C’est au début des années 1990 que le concept d’agent communautaire en santé animale a vu le jour à Madagascar. De 1991 à 1993, AVSF initiait le premier dispositif d’ACSA dans la région d’Amoron’i Mania en formant une dizaine d’ACSA encadrés par un vétérinaire privé.  Face à ces premiers résultats encourageants, d’autres dispositifs furent mis en place dans les régions Androy et Anosy entre 1994 et 2000, toujours avec le soutien d’AVSF. Trois vétérinaires sanitaires privés furent installés et chargés d’encadrer 25 ACSA.  Ces ACSA fournissaient des soins de base, participaient aux campagnes de vaccination et formaient les éleveurs aux bonnes pratiques d’élevage. Fort de ces premières expériences réussies, le modèle d’installation ACSA/Vétérinaire privé fut reproduit dans les régions Vakinankaratra, Vatovavy-Fitovinany, Alaotra Mangoro, et Atsinanana. Au total, 115 ACSA furent formés entre 2004 et 2011, avec le soutien financier de l’UE, de l’AFD et de la Coopération décentralisée entre la région Atsinanana et la Normandie.

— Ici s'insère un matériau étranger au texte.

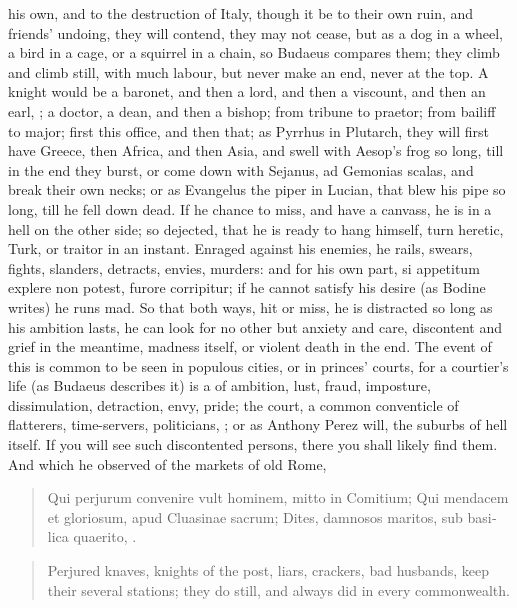 {his own, and to the destruction of Italy, though it be to their own
ruin, and friends' undoing, they will contend, they may not cease, but
as a dog in a wheel, a bird in a cage, or a squirrel in a chain, so
Budaeus compares them; they climb and climb still, with
much labour, but never make an end, never at the top. A knight would be
a baronet, and then a lord, and then a viscount, and then an earl, \etc{};
a doctor, a dean, and then a bishop; from tribune to praetor; from
bailiff to major; first this office, and then that; as Pyrrhus in
Plutarch, they will first have Greece, then Africa, and then
Asia, and swell with Aesop's frog so long, till in the end they burst,
or come down with Sejanus, ad Gemonias scalas, and break their own
necks; or as Evangelus the piper in Lucian, that blew his pipe so long,
till he fell down dead. If he chance to miss, and have a canvass, he is
in a hell on the other side; so dejected, that he is ready to hang
himself, turn heretic, Turk, or traitor in an instant. Enraged against
his enemies, he rails, swears, fights, slanders, detracts, envies,
murders: and for his own part, si appetitum explere non potest, furore
corripitur; if he cannot satisfy his desire (as Bodine writes) he
runs mad. So that both ways, hit or miss, he is distracted so long as
his ambition lasts, he can look for no other but anxiety and care,
discontent and grief in the meantime, madness itself, or violent
death in the end. The event of this is common to be seen in populous
cities, or in princes' courts, for a courtier's life (as Budaeus
describes it) is a  of ambition, lust, fraud,
imposture, dissimulation, detraction, envy, pride; the court, a
common conventicle of flatterers, time-servers, politicians, \etc{}; or as
 Anthony Perez will, the suburbs of hell itself. If you will see
such discontented persons, there you shall likely find them. And
which he observed of the markets of old Rome,
%
\begin{latin}
\begin{quote}
Qui perjurum convenire vult hominem, mitto in Comitium;
Qui mendacem et gloriosum, apud Cluasinae sacrum;
Dites, damnosos maritos, sub basilica quaerito, \etc{}.
\end{quote}
\end{latin}
\translationrule
\begin{quote}
Perjured knaves, knights of the post, liars, crackers, bad husbands,
\etc{} keep their several stations; they do still, and always did in every
commonwealth.
\end{quote}

}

Ce passage à l’échelle fut l’occasion pour AVSF de peaufiner la méthodologie de mise en place du dispositif : processus de sélection, co-construction et co-animation de la formation avec les vétérinaires privés et les services de l’élevage, amélioration des manuels de formation, réflexion sur le modèle économique, et établissements de contrats tripartites pour encadrer le travail des ACSA.  La formation était sanctionnée par la remise d’un diplôme local par les services de l’élevage et la délivrance d’un certificat temporaire d’exercice, témoignant ainsi d’une acceptation des ACSA par les services vétérinaires.

Au bilan, les ACSA ont permis d’apporter des soins de proximité auprès de leurs pairs, d’encadrer les pratiques d’utilisation des médicaments, d’améliorer les pratiques d’élevage et de relayer le vétérinaire dans la surveillance épidémiologique. Bien que cette activité ne reste qu’une activité secondaire génératrice de revenus, les ACSA y voient des avantages qui s’étendent au-delà des considérations financières : cela leur permet d’améliorer leur statut social au sein de leur communauté, de gagner en compétences et donc d’améliorer leurs propres productions d’élevage. Pour renforcer encore un peu plus leur pérennité, certains ACSA se sont regroupés en associations, afin de faciliter leur approvisionnement en intrants auprès du vétérinaire privé souvent très éloigné. Ces associations ont aussi permis de faciliter les échanges entre ACSA (entraide, mise en commun de matériel, entente sur les tarifs des prestations et négociations avec les vétérinaires, échanges de pratiques et formation continue) et de développer un lien de confrérie.  Le modèle malgache était un dispositif qui avait prouvé sa pérennité : d’après une évaluation externe menée en 2016, le taux d’abandon des ACSA sur les 8 dernières années ne dépassait pas 20%.  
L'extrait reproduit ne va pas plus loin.